Dal tavolo tecnico: “A Monopoli non ci sono numeri preoccupanti, dati in linea con la media regionale”

90
adv

E’ quanto emerso dalla riunione di mercoledì, nella quale hanno relazionato i tecnici AreSS analizzando i dati cittadini di mortalità e ospedalizzazione. Alla commissione ambiente hanno partecipato anche i delegati del gruppo di coordinamento delle associazioni.

Il tavolo tecnico per la risoluzione delle problematiche ambientali, in primis quelle relative all’annosa questione legata ai miasmi, è stato ufficialmente istituito nel pomeriggio di mercoledì, nell’ambito della riunione, in videoconferenza, della Commissione Ambiente.

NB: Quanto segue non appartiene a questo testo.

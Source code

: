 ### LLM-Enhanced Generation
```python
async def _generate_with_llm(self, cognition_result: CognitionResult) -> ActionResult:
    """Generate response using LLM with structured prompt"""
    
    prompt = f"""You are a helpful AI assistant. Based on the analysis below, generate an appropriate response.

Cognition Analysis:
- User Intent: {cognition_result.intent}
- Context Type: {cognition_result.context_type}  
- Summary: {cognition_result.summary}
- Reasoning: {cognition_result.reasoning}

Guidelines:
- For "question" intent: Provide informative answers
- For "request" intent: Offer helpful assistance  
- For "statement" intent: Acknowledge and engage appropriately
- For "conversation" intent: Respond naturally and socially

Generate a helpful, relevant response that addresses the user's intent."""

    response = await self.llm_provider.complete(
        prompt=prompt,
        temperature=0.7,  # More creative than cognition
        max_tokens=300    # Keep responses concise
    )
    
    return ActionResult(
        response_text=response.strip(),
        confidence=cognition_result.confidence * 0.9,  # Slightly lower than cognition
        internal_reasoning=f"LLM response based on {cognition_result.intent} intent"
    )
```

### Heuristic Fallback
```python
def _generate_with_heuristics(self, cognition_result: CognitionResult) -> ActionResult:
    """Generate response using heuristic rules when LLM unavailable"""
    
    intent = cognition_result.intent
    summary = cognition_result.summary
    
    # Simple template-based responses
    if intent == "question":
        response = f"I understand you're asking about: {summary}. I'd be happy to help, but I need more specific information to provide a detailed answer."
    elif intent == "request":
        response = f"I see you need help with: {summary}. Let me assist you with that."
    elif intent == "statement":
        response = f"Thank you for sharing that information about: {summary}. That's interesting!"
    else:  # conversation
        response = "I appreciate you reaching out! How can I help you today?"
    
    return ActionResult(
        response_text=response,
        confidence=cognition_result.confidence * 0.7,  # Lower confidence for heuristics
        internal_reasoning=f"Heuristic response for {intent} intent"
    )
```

Sono state gettate le basi per un’azione comune tra rappresentanti istituzionali e delegati del Gruppo di Coordinamento delle associazioni, dei comitati e dei circoli che hanno sposato la causa. In rappresentanza di questi ultimi sono intervenuti i delegati Giuseppe Deleonibus, Domenico Pinto, Angelo Barnaba e Marco Fiume; assente Giovanni Melchiorre, il quale sarà probabilmente sostituito da un tecnico esperto in materia ambientale, così come comunicato dal comitato “Respiriamo a Monopoli”.

6F83FB2F D716 4100 8FA0 8B2418A73C96
La folla nell’atrio del Comune, in occasione del Consiglio sul monitoraggio ambientale (foto di archivio)

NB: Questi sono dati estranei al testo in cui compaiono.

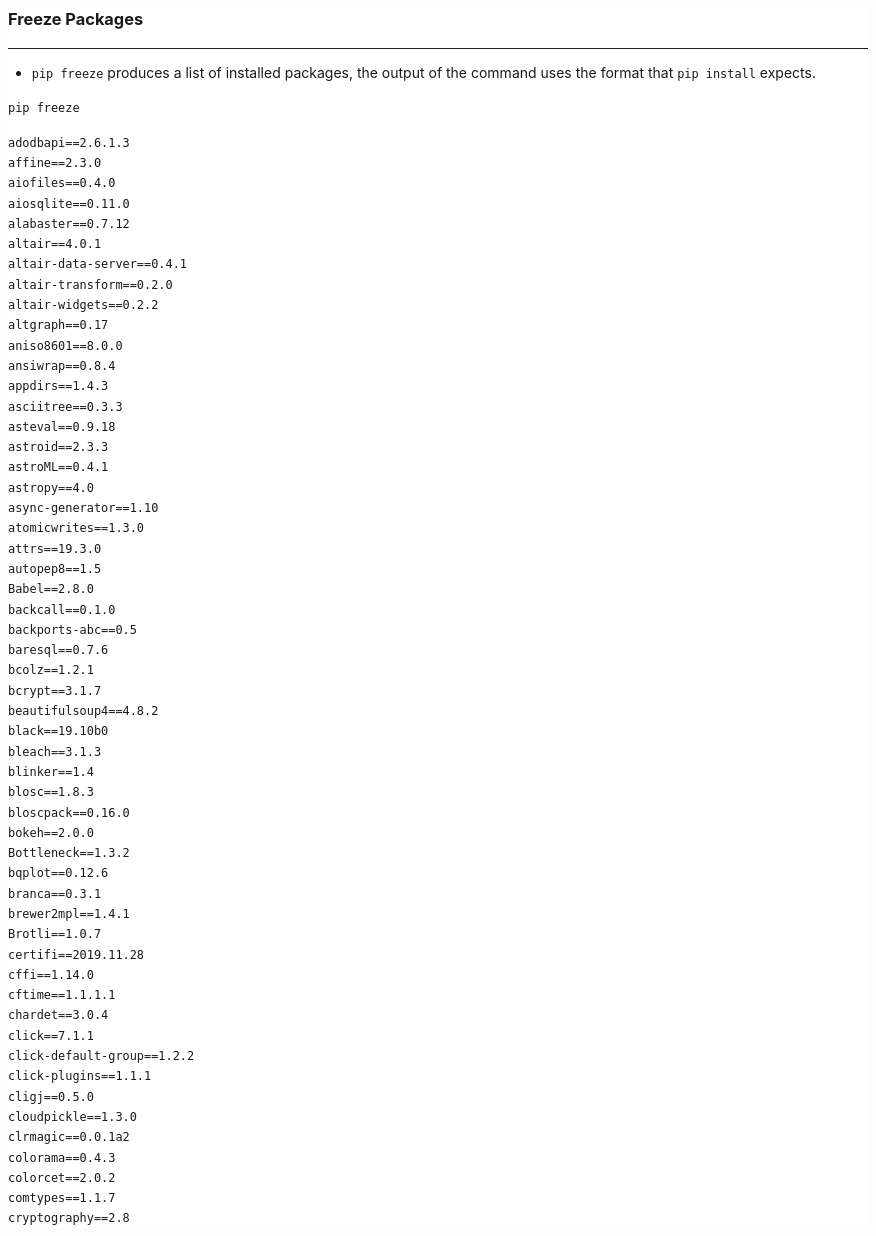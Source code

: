 
### Freeze Packages
---
- ```pip freeze``` produces a list of installed packages, the output of the command uses the format that ```pip install``` expects.


```python
pip freeze
```

    adodbapi==2.6.1.3
    affine==2.3.0
    aiofiles==0.4.0
    aiosqlite==0.11.0
    alabaster==0.7.12
    altair==4.0.1
    altair-data-server==0.4.1
    altair-transform==0.2.0
    altair-widgets==0.2.2
    altgraph==0.17
    aniso8601==8.0.0
    ansiwrap==0.8.4
    appdirs==1.4.3
    asciitree==0.3.3
    asteval==0.9.18
    astroid==2.3.3
    astroML==0.4.1
    astropy==4.0
    async-generator==1.10
    atomicwrites==1.3.0
    attrs==19.3.0
    autopep8==1.5
    Babel==2.8.0
    backcall==0.1.0
    backports-abc==0.5
    baresql==0.7.6
    bcolz==1.2.1
    bcrypt==3.1.7
    beautifulsoup4==4.8.2
    black==19.10b0
    bleach==3.1.3
    blinker==1.4
    blosc==1.8.3
    bloscpack==0.16.0
    bokeh==2.0.0
    Bottleneck==1.3.2
    bqplot==0.12.6
    branca==0.3.1
    brewer2mpl==1.4.1
    Brotli==1.0.7
    certifi==2019.11.28
    cffi==1.14.0
    cftime==1.1.1.1
    chardet==3.0.4
    click==7.1.1
    click-default-group==1.2.2
    click-plugins==1.1.1
    cligj==0.5.0
    cloudpickle==1.3.0
    clrmagic==0.0.1a2
    colorama==0.4.3
    colorcet==2.0.2
    comtypes==1.1.7
    cryptography==2.8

In apertura di seduta, la Dott.ssa Lucia Bisceglia (Dirigente Epidemiologia e Care Intelligence AReSS Puglia) e il Dott. Giovanni Gorgoni (Direttore Generale dell’AReSS – Agenzia Regionale strategica per la Salute ed il Sociale della Regione Puglia) hanno illustrato il quadro epidemiologico cittadino emerso dall’analisi dei dati concernenti la mortalità (anni 2000-2016) e l’ospedalizzazione (anni 2001-2018). Per il periodo di tempo considerato, nel territorio monopolitano non si sono registrati numeri preoccupanti e i risultati relativi alla città si sono rivelati in linea con la media regionale. Dati che rappresentano non un traguardo, ma un buon punto di partenza per poter elaborare un’analisi più approfondita, così come auspicato anche dal consigliere di Manisporche, Angelo Papio, per il quale sarebbe opportuno concentrare l’indagine non sull’intera città, e quindi anche sulle contrade, ma sulle aree più vicine alla zona industriale.
Il Dott. Pinto e il Dott. Claudio Licci, quest’ultimo intervenuto in qualità di rappresentante del gruppo dei camici bianchi interessatisi alla questione miasmi, hanno però lamentato un ritardo nella fornitura dei dati, impedendo di fatto una propedeutica preparazione a riguardo da parte degli attori coinvolti. Ritardo giustificato dal primo cittadino Angelo Annese con la volontà di non creare fughe di notizie prima della relazione della Dott.ssa Bisceglia, necessaria per una corretta lettura dei numeri.

adv

Dopo la relazione sull’indagine epidemiologica, si è passati alla costituzione del tavolo tecnico, suddiviso in due gruppi di lavoro: uno seguirà il filone ambientale della vicenda e l’altro quello sanitario. Per questo, sarà necessario approntare delle linee operative – o “linee d’azione” come definite dall’Ing. Deleonibus – utili all’avvio delle due tipologie di monitoraggio. Inoltre, bisognerà nominare un paio di tecnici per predisporre i relativi progetti, che non saranno vincolanti per l’azione amministrativa. Entrambi i consulenti saranno selezionati da una rosa di nominativi proposti da maggioranza, opposizione e referenti del Coordinamento; successivamente si potrà avviare il lavoro, considerando anche le proposte messe in campo dai componenti del tavolo tecnico. Intanto, il primo cittadino, il dirigente Antonello Antonicelli e il presidente della Commissione Ambiente, Francesco Alba, si sono detti disponibili a fornire l’intera documentazione prodotta sino a questo momento dagli uffici comunali sulla questione ambientale.

Altra questione sollevata dalla consigliera pentastellata Sonia Cazzorla è stata quella connessa alla mancata partecipazione della cittadinanza alla riunione. Il presidente della Commissione, Alba, ha dichiarato a Link24 che chiunque potrebbe tranquillamente prendere visione del verbale o della stessa riunione, la cui registrazione è stata richiesta ieri dalla stessa Cazzorla, ma al momento “non è pervenuta alcuna richiesta formale”, ha aggiunto Alba.
Sempre la Cazzorla ha infine ribadito la necessità di non trascurare il monitoraggio dei terreni e delle falde, “sulle quali – conclude la consigliera dei 5 Stelle – ad oggi non esiste alcun dato”.